### Your objective
Nothing is to be altered; the data must be repeated exactly.

### Input material
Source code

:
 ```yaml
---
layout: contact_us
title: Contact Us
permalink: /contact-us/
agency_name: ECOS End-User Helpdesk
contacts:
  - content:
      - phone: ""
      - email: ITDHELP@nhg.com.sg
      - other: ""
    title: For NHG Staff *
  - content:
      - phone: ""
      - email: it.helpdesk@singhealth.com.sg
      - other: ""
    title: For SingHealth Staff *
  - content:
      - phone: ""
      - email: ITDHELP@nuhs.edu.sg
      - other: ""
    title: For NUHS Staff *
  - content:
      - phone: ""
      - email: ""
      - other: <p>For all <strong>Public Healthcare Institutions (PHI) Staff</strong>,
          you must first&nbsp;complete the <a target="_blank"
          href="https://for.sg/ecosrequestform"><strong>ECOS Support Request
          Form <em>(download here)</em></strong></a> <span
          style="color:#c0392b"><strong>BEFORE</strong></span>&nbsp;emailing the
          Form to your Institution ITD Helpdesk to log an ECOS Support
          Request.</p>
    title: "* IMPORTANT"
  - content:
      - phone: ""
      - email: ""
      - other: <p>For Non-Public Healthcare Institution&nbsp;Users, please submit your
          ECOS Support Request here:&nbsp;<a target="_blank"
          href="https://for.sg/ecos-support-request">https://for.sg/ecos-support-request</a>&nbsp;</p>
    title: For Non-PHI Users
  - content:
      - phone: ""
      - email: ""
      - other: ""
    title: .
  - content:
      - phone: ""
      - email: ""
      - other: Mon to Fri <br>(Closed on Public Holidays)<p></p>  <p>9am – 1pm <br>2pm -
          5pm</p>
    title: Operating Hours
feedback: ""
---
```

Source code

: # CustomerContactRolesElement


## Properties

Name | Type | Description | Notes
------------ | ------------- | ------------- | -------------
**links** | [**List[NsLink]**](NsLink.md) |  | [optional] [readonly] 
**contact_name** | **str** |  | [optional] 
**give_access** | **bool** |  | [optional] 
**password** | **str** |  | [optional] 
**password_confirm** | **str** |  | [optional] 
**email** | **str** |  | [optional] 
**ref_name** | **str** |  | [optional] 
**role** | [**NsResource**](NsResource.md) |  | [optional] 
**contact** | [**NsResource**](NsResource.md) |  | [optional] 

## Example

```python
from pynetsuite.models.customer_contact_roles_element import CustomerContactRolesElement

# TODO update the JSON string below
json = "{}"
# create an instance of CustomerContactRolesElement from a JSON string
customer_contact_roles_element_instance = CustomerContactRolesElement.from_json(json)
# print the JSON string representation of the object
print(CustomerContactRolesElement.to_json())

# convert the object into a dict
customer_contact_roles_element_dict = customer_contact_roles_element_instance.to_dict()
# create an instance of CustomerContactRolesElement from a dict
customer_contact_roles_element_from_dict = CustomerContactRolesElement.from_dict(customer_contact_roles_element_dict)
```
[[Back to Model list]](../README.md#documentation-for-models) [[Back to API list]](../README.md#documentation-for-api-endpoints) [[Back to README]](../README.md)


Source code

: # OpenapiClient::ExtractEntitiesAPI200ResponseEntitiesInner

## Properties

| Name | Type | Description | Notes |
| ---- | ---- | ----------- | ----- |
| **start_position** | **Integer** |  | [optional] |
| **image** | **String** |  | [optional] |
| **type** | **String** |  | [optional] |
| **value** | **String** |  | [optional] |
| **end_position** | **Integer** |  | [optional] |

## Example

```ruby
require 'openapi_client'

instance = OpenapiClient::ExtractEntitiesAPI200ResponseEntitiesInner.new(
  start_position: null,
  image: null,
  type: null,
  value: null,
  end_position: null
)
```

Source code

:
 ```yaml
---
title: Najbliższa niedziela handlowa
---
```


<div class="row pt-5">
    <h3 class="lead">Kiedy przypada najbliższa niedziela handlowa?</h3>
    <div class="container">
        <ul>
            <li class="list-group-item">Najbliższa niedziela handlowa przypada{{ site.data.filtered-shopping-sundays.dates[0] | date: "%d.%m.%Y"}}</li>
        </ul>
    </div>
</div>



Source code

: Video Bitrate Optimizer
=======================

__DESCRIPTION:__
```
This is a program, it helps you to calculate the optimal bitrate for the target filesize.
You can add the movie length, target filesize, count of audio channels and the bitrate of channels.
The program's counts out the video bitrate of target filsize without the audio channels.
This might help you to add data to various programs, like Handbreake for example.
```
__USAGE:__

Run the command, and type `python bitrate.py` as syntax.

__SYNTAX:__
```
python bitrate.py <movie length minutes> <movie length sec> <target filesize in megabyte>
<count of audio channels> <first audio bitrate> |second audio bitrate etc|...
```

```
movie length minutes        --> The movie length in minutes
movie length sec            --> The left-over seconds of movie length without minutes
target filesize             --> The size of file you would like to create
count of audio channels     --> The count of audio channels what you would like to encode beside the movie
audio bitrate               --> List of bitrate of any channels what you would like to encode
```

### Written solution
Source code

:
 ```yaml
---
layout: contact_us
title: Contact Us
permalink: /contact-us/
agency_name: ECOS End-User Helpdesk
contacts:
  - content:
      - phone: ""
      - email: ITDHELP@nhg.com.sg
      - other: ""
    title: For NHG Staff *
  - content:
      - phone: ""
      - email: it.helpdesk@singhealth.com.sg
      - other: ""
    title: For SingHealth Staff *
  - content:
      - phone: ""
      - email: ITDHELP@nuhs.edu.sg
      - other: ""
    title: For NUHS Staff *
  - content:
      - phone: ""
      - email: ""
      - other: <p>For all <strong>Public Healthcare Institutions (PHI) Staff</strong>,
          you must first&nbsp;complete the <a target="_blank"
          href="https://for.sg/ecosrequestform"><strong>ECOS Support Request
          Form <em>(download here)</em></strong></a> <span
          style="color:#c0392b"><strong>BEFORE</strong></span>&nbsp;emailing the
          Form to your Institution ITD Helpdesk to log an ECOS Support
          Request.</p>
    title: "* IMPORTANT"
  - content:
      - phone: ""
      - email: ""
      - other: <p>For Non-Public Healthcare Institution&nbsp;Users, please submit your
          ECOS Support Request here:&nbsp;<a target="_blank"
          href="https://for.sg/ecos-support-request">https://for.sg/ecos-support-request</a>&nbsp;</p>
    title: For Non-PHI Users
  - content:
      - phone: ""
      - email: ""
      - other: ""
    title: .
  - content:
      - phone: ""
      - email: ""
      - other: Mon to Fri <br>(Closed on Public Holidays)<p></p>  <p>9am – 1pm <br>2pm -
          5pm</p>
    title: Operating Hours
feedback: ""
---
```

Source code

: # CustomerContactRolesElement


## Properties

Name | Type | Description | Notes
------------ | ------------- | ------------- | -------------
**links** | [**List[NsLink]**](NsLink.md) |  | [optional] [readonly] 
**contact_name** | **str** |  | [optional] 
**give_access** | **bool** |  | [optional] 
**password** | **str** |  | [optional] 
**password_confirm** | **str** |  | [optional] 
**email** | **str** |  | [optional] 
**ref_name** | **str** |  | [optional] 
**role** | [**NsResource**](NsResource.md) |  | [optional] 
**contact** | [**NsResource**](NsResource.md) |  | [optional] 

## Example

```python
from pynetsuite.models.customer_contact_roles_element import CustomerContactRolesElement

# TODO update the JSON string below
json = "{}"
# create an instance of CustomerContactRolesElement from a JSON string
customer_contact_roles_element_instance = CustomerContactRolesElement.from_json(json)
# print the JSON string representation of the object
print(CustomerContactRolesElement.to_json())

# convert the object into a dict
customer_contact_roles_element_dict = customer_contact_roles_element_instance.to_dict()
# create an instance of CustomerContactRolesElement from a dict
customer_contact_roles_element_from_dict = CustomerContactRolesElement.from_dict(customer_contact_roles_element_dict)
```
[[Back to Model list]](../README.md#documentation-for-models) [[Back to API list]](../README.md#documentation-for-api-endpoints) [[Back to README]](../README.md)


Source code

: # OpenapiClient::ExtractEntitiesAPI200ResponseEntitiesInner

## Properties

| Name | Type | Description | Notes |
| ---- | ---- | ----------- | ----- |
| **start_position** | **Integer** |  | [optional] |
| **image** | **String** |  | [optional] |
| **type** | **String** |  | [optional] |
| **value** | **String** |  | [optional] |
| **end_position** | **Integer** |  | [optional] |

## Example

```ruby
require 'openapi_client'

instance = OpenapiClient::ExtractEntitiesAPI200ResponseEntitiesInner.new(
  start_position: null,
  image: null,
  type: null,
  value: null,
  end_position: null
)
```

Source code

:
 ```yaml
---
title: Najbliższa niedziela handlowa
---
```


<div class="row pt-5">
    <h3 class="lead">Kiedy przypada najbliższa niedziela handlowa?</h3>
    <div class="container">
        <ul>
            <li class="list-group-item">Najbliższa niedziela handlowa przypada{{ site.data.filtered-shopping-sundays.dates[0] | date: "%d.%m.%Y"}}</li>
        </ul>
    </div>
</div>



Source code

: Video Bitrate Optimizer
=======================

__DESCRIPTION:__
```
This is a program, it helps you to calculate the optimal bitrate for the target filesize.
You can add the movie length, target filesize, count of audio channels and the bitrate of channels.
The program's counts out the video bitrate of target filsize without the audio channels.
This might help you to add data to various programs, like Handbreake for example.
```
__USAGE:__

Run the command, and type `python bitrate.py` as syntax.

__SYNTAX:__
```
python bitrate.py <movie length minutes> <movie length sec> <target filesize in megabyte>
<count of audio channels> <first audio bitrate> |second audio bitrate etc|...
```

```
movie length minutes        --> The movie length in minutes
movie length sec            --> The left-over seconds of movie length without minutes
target filesize             --> The size of file you would like to create
count of audio channels     --> The count of audio channels what you would like to encode beside the movie
audio bitrate               --> List of bitrate of any channels what you would like to encode
```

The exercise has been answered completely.